Haramiler için yolsuzluk fütuhattır…

Adam, sürekli kendisinden bisiklet isteyen ve her gece yatmadan önce “tanrım lütfen bana bir bisiklet ver” diye dua eden oğlunu bir gün karşısına alır ve şöyle der “Bak oğlum, yanlış yapıyorsun. Şimdi sokaktan bir bisiklet çalacaksın, sonra her gece ‘tanrım beni affet’ diye dua edeceksin.”
Bugünün haramilerinin din ve tanrı anlayışı bundan ne kadar farklı?
Seçim arifesinde sayısız rezillik gibi Mercedes tahsisi pervasızlığı ve pespaye “çerez parası” söyleminin oy götürmeyeceğinin bilakis halkın genişçe kesiminden teveccüh getireceğinin bilincindeler.
Hakikaten tanrıyı ve halkı kendilerince çok iyi tanıyorlar…
Ahlak düzeni sağlam olmayan toplumun sonunda eşkiyayı kahraman yaptığını çok
iyi biliyorlar.

Nasılsa kameralar altında kılınan namazlarla tanrının mağfiret göstermesi sağlanır, mitinglerde sallanan Kur’an ile halkın belli
duyguları kolaylıkla okşanabilir…
Bugünün devletluları, sıkça yad ettikleri Menderes gibi, Demirel ve Özal gibi devlet kaynaklarını talan etmek ve kendi iktidarlarını milletin egemenliği olarak sunmakta müthiş maharetliler.

***

Umulanın aksine, 7 Haziran seçimleri nasıl sonuçlanırsa sonuçlansın, artık çuvala sığmayan yolsuzluk, israf ve rüşvet olaylarının seçim sonuçları üzerinde çok önemli etkisi
olmayacaktır.
Zira toplum genel itibariyle bunları bırakalım suç ya da kabahat olarak görmeyi, hayatın doğal akışı içinde normal, olağan, hatta olması gereken bir şey gibi görüyor.
Fuzuli beş yüz sene önce Osmanlının zirvede olduğu “muhteşem Süleyman” zamanında “selam verdim, rüşvet değildir diye almadılar” diye çaresizce şikayet ediyordu.

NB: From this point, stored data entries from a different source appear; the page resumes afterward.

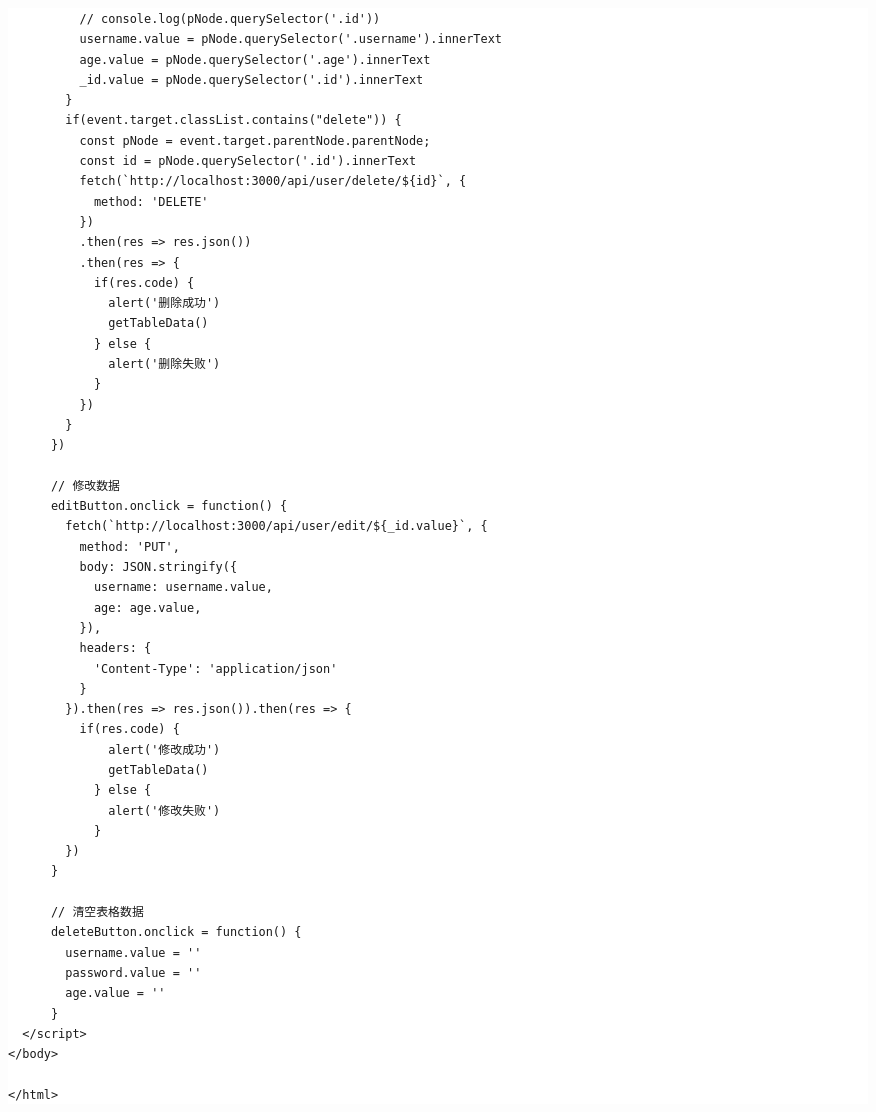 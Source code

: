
 ```ejs
          // console.log(pNode.querySelector('.id'))
          username.value = pNode.querySelector('.username').innerText
          age.value = pNode.querySelector('.age').innerText
          _id.value = pNode.querySelector('.id').innerText
        }
        if(event.target.classList.contains("delete")) {
          const pNode = event.target.parentNode.parentNode;
          const id = pNode.querySelector('.id').innerText
          fetch(`http://localhost:3000/api/user/delete/${id}`, {
            method: 'DELETE'
          })
          .then(res => res.json())
          .then(res => {
            if(res.code) {
              alert('删除成功')
              getTableData()
            } else {
              alert('删除失败')
            }
          })
        }
      })

      // 修改数据
      editButton.onclick = function() {
        fetch(`http://localhost:3000/api/user/edit/${_id.value}`, {
          method: 'PUT',
          body: JSON.stringify({
            username: username.value,
            age: age.value,
          }),
          headers: {
            'Content-Type': 'application/json'
          }
        }).then(res => res.json()).then(res => {
          if(res.code) {
              alert('修改成功')
              getTableData()
            } else {
              alert('修改失败')
            }
        })
      }

      // 清空表格数据
      deleteButton.onclick = function() {
        username.value = ''
        password.value = ''
        age.value = ''
      }
  </script>
</body>

</html>
```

O da çok iyi biliyordu ki, bu tür şeyler bu topraklarda kadim bir gelenektir. Küçük çalarsan “hırsız”, büyük çalarsan “beyefendi” olursun.
Kendi cebinden doğrudan bir kuruş çıkmadıkça ya da kendi çıkarına doğrudan ters bir gelişme olmadıkça devletin ya da kamunun yağmalanması “vatandaşı” pek de ırgalamaz. Zaten onun toplumsal hafızasında “devletin malı deniz, yemeyen domuzdur.” Yağmadan kendine düşecek kırıntılar için haramiye yanaşır, yaltaklanır, onu kahramanlaştırır
Yasadışı biçimde, koruma altında olan bir bölgeye kaçak cumhurbaşkanlığı sarayı yapılması, kamu binalarının önemli kısmının kaçak olması, kamu kaynaklarının yağmalanmasını sorun etmez. Kim bilir, belki o da bir şekilde bir hazine arazisini yağmalamıştır, kaçak kat çıkmıştır, vergi kaçırmıştır ve-veya af
bekliyordur vs.
Kimileri aksini savunsa da, bu “vatandaş” ile bu “devlet” dünyanın en uyumlu ikilisidir. Devlet ve vatandaş birbirini idare eder durur. Devlet, vatandaşının hukuksuzluklarına, hırsızlıklarına göz yumar; vatandaş devletin-devletlilerin hukuksuzluklarına hırsızlıklarına, yolsuzluklarına ses çıkarmaz. Alan memnun, satan memnun.

***

Yolsuzluk ve rüşvet, özellikle yağma ve talanın en önemli birikim-servet aracı olduğu toplumlarda yaygındır. Osmanlı da fetihçi bir devletti ve başvurulan dini argümanlar bir yana bırakılırsa fetih aslında yağma ve talan demekti. İronik şekilde, fetih şöleni denen ve giderek daha dozu artan sovenist pratikler Osmanlı Devleti’nin yağmacı politik-ekonomik karakterini açıkça ortaya koyuyor. Fetih, ikiye ayrılıyordu. Dışarıda “kafirlere” içeride ise “münafıklara” karşı. Dışarı fetih durunca içerinin fethi önem kazanıyor. Bugüne kadar geliniyor. Yolsuzluk, hırsızlık, rüşvet yüzyıllardır devam eden işte bu iç yağmanın kodlarıdır. Amansız harami fütuhatında adalet ve dürüstlük zuhurattandır.